┌─ EXTRACTED ENTRIES

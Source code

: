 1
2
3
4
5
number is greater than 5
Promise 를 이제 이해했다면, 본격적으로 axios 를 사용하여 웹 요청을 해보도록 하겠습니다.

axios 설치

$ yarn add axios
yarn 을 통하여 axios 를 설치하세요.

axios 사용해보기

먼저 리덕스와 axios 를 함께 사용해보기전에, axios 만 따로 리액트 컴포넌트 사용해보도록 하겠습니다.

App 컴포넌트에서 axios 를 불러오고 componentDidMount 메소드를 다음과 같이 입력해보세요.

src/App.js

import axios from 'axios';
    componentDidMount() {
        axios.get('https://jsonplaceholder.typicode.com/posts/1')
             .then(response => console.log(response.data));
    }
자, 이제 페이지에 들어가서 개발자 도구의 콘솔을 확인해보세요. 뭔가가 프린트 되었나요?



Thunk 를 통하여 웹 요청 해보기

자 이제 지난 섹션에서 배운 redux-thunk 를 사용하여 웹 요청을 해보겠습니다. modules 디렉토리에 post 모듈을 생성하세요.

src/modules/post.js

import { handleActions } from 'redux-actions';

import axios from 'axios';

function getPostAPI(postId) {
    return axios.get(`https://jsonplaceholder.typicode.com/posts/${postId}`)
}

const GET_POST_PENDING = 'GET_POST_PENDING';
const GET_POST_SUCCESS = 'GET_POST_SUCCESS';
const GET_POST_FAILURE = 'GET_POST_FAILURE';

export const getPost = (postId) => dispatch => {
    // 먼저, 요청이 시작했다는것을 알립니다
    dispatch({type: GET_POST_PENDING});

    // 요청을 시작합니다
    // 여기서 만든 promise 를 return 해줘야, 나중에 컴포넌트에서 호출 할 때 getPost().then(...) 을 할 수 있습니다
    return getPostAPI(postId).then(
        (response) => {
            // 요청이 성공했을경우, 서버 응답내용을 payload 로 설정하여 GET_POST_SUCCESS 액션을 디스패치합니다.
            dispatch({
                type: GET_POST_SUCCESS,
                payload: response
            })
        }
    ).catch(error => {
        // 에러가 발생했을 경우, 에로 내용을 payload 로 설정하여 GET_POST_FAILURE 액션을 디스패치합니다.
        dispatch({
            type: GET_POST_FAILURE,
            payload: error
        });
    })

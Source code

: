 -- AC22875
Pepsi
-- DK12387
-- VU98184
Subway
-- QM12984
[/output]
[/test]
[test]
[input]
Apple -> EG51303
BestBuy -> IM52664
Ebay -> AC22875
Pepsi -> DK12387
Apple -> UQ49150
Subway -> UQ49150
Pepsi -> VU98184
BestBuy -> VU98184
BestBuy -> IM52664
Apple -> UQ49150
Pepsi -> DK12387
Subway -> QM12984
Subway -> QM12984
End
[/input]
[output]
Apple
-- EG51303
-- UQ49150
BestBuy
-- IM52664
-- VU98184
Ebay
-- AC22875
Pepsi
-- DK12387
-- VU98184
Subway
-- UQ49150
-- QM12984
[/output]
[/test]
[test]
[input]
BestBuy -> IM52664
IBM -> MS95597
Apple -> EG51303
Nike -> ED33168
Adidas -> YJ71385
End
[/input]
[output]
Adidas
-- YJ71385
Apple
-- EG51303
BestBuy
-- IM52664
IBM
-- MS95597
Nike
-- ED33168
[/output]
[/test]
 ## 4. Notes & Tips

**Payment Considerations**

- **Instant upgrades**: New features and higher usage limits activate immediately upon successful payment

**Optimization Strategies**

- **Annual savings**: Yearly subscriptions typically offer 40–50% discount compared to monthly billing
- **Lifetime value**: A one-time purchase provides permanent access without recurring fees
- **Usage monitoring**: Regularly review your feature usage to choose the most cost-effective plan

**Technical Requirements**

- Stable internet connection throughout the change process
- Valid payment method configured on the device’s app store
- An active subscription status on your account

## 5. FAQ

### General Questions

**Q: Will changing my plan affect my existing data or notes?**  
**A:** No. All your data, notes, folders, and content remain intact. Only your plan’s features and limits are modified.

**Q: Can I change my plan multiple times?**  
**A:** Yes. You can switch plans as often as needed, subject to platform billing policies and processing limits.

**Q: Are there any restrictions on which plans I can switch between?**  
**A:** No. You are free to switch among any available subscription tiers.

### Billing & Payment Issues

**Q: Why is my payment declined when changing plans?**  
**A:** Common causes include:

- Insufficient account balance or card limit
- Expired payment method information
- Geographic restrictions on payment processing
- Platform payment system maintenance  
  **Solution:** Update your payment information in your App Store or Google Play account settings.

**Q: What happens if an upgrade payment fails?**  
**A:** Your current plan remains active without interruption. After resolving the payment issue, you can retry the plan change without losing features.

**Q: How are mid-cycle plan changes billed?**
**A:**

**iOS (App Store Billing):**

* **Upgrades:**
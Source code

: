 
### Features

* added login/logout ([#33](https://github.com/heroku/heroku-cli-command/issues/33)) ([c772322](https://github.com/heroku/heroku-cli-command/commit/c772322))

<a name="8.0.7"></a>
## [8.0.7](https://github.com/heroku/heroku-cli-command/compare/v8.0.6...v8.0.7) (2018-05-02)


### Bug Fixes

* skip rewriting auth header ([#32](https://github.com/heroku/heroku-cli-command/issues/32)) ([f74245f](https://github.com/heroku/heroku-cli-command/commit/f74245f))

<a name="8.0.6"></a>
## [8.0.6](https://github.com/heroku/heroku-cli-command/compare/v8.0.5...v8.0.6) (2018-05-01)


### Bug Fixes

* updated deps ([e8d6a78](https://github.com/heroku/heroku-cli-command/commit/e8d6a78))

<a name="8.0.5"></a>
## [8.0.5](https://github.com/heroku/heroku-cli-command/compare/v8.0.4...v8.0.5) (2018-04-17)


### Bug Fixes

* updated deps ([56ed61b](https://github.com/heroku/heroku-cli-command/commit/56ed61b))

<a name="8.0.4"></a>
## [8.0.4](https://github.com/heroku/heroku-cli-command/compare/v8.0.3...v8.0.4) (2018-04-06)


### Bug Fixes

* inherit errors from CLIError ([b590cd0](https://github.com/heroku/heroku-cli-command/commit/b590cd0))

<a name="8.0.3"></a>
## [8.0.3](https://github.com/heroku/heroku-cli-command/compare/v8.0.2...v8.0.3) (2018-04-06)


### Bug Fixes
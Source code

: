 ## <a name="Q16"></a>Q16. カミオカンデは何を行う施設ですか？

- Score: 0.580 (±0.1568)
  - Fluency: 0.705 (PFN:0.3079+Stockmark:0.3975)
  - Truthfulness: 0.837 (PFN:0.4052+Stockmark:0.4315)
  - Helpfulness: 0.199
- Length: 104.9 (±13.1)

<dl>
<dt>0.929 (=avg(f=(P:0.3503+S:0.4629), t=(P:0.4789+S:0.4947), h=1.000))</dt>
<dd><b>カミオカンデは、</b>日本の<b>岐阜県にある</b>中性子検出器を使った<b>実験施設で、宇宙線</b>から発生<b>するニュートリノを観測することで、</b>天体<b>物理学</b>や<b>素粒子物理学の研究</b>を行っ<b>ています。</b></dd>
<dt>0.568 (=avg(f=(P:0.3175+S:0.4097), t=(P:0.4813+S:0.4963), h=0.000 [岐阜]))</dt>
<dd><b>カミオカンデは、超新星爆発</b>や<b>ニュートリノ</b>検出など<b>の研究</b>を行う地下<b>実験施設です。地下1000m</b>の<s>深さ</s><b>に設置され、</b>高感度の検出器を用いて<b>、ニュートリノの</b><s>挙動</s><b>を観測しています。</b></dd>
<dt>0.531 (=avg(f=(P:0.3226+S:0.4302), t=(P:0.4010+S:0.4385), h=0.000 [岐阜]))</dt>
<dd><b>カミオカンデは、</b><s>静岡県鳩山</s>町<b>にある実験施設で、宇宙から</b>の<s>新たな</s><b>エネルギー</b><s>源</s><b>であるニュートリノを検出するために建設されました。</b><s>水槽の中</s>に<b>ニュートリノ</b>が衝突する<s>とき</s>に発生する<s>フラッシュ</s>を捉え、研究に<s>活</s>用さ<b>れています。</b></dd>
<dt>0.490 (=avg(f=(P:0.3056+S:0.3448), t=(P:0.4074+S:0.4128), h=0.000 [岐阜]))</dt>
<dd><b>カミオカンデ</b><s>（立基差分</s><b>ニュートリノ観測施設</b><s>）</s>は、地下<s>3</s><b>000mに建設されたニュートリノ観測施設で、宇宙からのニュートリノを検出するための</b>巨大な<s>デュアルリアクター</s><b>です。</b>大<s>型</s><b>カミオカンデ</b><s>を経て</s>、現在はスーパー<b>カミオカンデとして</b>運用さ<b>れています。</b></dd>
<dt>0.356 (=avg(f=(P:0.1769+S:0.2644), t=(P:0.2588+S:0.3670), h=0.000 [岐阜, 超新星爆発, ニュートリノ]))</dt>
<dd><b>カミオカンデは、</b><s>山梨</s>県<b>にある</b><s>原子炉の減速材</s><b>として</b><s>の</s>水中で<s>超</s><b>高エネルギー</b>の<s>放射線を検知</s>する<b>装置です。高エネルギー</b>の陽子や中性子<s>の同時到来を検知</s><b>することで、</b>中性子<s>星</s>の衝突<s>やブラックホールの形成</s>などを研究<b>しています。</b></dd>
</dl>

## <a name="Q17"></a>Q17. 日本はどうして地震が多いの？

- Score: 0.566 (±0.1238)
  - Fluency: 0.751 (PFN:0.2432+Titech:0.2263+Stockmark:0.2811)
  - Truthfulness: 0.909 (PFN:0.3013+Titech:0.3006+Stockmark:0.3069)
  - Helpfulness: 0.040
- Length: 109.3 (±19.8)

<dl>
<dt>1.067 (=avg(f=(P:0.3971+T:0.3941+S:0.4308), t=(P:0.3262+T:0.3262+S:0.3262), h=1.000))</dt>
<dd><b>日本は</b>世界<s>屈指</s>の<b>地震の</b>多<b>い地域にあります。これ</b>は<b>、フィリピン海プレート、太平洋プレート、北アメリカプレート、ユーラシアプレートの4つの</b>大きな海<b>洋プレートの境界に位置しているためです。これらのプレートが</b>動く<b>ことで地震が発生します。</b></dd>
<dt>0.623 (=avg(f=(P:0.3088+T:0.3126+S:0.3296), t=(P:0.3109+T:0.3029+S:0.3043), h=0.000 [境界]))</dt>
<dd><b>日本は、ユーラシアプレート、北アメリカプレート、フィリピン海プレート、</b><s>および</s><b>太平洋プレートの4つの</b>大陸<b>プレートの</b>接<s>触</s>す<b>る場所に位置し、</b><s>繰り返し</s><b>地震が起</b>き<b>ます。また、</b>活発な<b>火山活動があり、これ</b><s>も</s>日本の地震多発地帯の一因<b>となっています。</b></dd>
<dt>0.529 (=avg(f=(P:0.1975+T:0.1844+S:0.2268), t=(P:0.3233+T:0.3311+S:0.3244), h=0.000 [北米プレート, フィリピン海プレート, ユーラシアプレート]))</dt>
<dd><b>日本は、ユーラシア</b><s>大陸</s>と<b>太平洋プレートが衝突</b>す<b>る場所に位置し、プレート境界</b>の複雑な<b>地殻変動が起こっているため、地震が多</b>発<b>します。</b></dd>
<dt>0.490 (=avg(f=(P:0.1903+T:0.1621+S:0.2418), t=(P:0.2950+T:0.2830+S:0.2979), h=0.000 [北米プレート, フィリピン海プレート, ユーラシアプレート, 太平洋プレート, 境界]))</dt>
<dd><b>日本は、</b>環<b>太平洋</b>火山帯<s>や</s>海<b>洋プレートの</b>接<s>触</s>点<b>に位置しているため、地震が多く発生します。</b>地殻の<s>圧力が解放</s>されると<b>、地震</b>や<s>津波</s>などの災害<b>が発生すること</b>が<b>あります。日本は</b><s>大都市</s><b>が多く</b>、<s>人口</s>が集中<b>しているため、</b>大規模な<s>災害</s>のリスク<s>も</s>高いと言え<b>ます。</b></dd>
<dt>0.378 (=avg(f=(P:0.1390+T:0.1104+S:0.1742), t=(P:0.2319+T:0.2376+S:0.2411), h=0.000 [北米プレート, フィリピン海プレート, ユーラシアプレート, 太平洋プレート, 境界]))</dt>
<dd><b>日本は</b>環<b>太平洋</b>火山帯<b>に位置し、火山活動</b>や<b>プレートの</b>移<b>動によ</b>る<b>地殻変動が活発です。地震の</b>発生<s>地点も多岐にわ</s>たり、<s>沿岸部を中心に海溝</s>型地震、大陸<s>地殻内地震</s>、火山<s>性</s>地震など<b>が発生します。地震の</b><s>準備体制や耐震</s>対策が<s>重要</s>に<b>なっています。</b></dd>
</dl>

└─

Please show, exactly as written, every line above that contains the word "jsonplaceholder".

TASK RESULT:
        axios.get('https://jsonplaceholder.typicode.com/posts/1')
    return axios.get(`https://jsonplaceholder.typicode.com/posts/${postId}`)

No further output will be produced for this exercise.